Question

What is the energy (in joules) and the wavelength (in meters) of the line in the spectrum of hydrogen that represents the movement of an electron from Bohr orbit with n = 2 to the orbit with n = 5? In what part of the electromagnetic spectrum do we find this radiation?

Answer 1

The energy is
`4.57x10^(-19) J` and the wavelength is
`4.34x10^(-7)m` for the line in the spectrum of hydrogen that represents the movement of an electron from Bohr orbit with n = 2 to the orbit with n = 5.

In what part of the electromagnetic spectrum do we find this radiation?

In the Ultraviolet part of the electromagnetic spectrum.

Step-by-step explanation:

The energy of the absorbed photon can be known by the difference in energy between the two states in which the transition is happening (In this case from n = 2 to n = 5):

`E = E_(upper)-E_(lower)` (1)

The permitted energy for the atom of hydrogen, according with the Bohr's model, is defined as:

`E_(n) = -(13.606 eV)/(n^(2))` (2)

Or it can be expressed in Joules, since
`1eV = 1.60x10^(-19)J`

`E_(n) = -(2.18x10^(-18) J)/(n^(2))` (3)

Where the value
`-2.18x10^(-18)` represents the energy of the ground state¹ and n is the principal quantum number.

For the case of n = 2:

`E_(2) = -(2.18x10^(-18) J)/((2)^(2))`

`E_(2) = -5.45x10^(-19) J`

For the case of n = 5:

`E_(5) = -(2.18x10^(-18) J)/((5)^(2))`

`E_(5) = -8.72x10^(-20) J`

Replacing those values in equation (1) it is gotten:

`E = -8.72x10^(-20) J-(-5.45x10^(-19) J )`

`E = 4.57x10^(-19) J`

The wavelength can be determined by means of the Rydberg formula:

`(1)/(\lambda) = R((1)/(n_(l)^(2))-(1)/(n_(u)^(2)))` (4)
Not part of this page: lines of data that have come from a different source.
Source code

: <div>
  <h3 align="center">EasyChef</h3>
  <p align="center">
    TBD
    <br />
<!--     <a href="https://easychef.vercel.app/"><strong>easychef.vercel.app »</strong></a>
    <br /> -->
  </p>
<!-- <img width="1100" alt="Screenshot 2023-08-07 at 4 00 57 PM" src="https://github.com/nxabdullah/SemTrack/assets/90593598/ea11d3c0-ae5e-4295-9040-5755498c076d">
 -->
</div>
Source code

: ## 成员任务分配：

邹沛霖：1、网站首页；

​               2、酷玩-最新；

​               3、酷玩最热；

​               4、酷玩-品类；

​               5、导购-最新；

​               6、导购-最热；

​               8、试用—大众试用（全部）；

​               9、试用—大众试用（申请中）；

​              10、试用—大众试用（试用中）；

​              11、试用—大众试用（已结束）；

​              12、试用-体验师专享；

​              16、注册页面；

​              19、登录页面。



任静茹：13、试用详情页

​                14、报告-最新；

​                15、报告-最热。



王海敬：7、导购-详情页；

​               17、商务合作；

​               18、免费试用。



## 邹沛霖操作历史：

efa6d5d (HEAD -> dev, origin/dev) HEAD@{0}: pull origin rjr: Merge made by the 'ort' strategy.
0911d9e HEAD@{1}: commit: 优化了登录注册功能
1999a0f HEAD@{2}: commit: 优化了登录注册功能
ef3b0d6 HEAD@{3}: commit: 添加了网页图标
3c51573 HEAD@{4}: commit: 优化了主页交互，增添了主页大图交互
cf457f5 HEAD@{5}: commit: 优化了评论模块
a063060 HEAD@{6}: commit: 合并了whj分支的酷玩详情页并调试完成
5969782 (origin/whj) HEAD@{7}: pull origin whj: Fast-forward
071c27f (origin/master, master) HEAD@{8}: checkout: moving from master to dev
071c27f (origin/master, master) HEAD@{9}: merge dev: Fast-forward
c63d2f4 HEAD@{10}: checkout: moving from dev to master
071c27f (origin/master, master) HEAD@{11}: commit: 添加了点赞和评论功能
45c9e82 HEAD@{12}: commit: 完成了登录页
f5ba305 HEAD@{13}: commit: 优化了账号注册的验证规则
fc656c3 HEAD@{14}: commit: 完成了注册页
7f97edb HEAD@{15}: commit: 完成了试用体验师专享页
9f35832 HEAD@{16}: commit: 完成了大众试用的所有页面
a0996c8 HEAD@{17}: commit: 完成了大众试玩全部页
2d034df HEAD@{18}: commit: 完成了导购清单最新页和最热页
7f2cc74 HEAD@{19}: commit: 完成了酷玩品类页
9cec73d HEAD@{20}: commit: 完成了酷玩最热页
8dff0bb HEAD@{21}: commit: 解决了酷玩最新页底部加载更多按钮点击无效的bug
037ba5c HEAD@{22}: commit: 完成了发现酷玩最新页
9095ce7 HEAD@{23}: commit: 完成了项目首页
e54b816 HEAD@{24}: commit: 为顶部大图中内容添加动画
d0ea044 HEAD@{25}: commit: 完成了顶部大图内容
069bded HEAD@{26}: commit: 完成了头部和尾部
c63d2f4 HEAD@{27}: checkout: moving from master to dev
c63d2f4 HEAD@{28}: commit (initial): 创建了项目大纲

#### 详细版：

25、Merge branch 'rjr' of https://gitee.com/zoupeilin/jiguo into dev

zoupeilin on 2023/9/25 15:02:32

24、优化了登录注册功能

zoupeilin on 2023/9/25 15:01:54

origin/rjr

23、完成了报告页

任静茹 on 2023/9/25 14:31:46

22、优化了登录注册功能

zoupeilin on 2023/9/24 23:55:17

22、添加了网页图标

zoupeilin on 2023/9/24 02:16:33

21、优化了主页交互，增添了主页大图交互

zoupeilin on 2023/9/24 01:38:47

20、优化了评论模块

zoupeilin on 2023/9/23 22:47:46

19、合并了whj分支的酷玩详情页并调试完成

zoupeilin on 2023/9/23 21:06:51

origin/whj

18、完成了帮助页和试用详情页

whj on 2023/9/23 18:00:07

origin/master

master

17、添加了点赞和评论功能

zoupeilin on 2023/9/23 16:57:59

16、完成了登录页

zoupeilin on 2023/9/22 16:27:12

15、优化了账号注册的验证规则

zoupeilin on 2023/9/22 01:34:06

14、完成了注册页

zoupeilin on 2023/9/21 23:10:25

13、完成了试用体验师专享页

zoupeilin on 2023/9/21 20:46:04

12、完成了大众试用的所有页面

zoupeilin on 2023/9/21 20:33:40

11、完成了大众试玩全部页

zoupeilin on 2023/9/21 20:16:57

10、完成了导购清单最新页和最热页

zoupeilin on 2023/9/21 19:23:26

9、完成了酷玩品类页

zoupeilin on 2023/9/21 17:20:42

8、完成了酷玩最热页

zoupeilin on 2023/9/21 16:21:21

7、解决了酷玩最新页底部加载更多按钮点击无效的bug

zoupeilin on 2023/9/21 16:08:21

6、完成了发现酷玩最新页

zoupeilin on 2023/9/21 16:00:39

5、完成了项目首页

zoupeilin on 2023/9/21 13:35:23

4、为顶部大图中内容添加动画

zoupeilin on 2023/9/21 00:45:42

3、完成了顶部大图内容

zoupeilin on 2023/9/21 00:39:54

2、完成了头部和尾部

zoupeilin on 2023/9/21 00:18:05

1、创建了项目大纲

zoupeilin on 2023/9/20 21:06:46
Where R is the Rydberg constant, with a value of
`1.097x10^(7)m^(-1)`

For this particular case
`n_(l) = 2` and
`n_(u) = 5`:

`(1)/(\lambda) = 1.097x10^(7)m^(-1)((1)/((2)^(2))-(1)/((5)^(2)))`

`(1)/(\lambda) = 1.097x10^(7)m^(-1)(0.21)`

`(1)/(\lambda) = 2303700m^(-1)`

`\lambda = (1)/(2303700m^(-1))`

`\lambda = 4.34x10^(-7)m`

So the energy is
`4.57x10^(-19) J` and the wavelength is
`4.34x10^(-7)m` for the line in the spectrum of hydrogen that represents the movement of an electron from Bohr orbit with n = 2 to the orbit with n = 5.

In what part of the electromagnetic spectrum do we find this radiation?

In the Ultraviolet part of the electromagnetic spectrum.

Key terms:

¹Ground state: State of minimum energy.